=== Brief ===
If a line in the records below contains the word "exports", copy it out.

- - -

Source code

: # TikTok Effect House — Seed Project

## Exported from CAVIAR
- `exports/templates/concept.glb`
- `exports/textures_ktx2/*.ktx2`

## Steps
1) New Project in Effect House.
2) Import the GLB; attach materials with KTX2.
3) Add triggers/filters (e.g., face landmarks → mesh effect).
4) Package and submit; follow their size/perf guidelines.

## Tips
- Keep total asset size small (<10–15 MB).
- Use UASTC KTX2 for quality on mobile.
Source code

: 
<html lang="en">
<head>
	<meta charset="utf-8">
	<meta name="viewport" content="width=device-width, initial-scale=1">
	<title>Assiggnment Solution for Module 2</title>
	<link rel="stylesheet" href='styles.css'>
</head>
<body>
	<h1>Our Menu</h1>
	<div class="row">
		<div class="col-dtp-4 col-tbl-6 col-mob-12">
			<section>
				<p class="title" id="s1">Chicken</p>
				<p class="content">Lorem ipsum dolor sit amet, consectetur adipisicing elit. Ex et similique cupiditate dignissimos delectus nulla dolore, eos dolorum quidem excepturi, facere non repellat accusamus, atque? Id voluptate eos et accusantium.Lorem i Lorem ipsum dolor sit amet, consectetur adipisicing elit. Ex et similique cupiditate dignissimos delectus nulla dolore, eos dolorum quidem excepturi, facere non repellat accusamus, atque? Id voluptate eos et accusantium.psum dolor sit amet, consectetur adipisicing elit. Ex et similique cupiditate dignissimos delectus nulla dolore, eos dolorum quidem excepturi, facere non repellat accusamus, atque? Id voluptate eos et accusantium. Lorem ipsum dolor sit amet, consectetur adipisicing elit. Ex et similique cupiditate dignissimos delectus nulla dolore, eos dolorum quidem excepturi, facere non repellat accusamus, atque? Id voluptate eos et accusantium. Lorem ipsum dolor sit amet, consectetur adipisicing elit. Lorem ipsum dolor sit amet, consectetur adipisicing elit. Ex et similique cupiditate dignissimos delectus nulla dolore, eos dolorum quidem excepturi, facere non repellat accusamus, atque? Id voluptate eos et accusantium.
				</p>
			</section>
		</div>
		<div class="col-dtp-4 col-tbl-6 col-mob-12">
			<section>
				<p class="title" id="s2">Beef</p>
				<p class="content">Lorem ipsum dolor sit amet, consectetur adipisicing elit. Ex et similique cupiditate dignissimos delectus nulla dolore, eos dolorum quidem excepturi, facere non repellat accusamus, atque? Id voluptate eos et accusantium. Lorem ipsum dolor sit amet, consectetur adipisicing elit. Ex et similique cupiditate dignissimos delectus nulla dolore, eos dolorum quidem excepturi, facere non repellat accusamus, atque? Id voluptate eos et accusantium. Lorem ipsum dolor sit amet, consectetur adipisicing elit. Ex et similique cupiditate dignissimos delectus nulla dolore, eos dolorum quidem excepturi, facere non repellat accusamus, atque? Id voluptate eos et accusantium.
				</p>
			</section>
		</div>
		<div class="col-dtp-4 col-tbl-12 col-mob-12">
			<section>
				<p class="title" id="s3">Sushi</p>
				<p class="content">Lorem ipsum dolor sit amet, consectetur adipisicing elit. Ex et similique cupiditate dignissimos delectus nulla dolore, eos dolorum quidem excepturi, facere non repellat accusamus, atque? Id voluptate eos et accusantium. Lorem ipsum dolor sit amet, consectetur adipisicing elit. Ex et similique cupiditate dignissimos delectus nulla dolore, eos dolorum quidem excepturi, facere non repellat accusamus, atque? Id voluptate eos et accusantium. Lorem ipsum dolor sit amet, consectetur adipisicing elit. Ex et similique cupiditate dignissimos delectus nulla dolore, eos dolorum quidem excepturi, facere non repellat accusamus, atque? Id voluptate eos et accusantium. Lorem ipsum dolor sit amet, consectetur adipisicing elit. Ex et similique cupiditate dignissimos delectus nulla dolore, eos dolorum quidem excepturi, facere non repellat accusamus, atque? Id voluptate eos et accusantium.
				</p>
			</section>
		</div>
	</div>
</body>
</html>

- - -

=== Answer area ===
- `exports/templates/concept.glb`
- `exports/textures_ktx2/*.ktx2`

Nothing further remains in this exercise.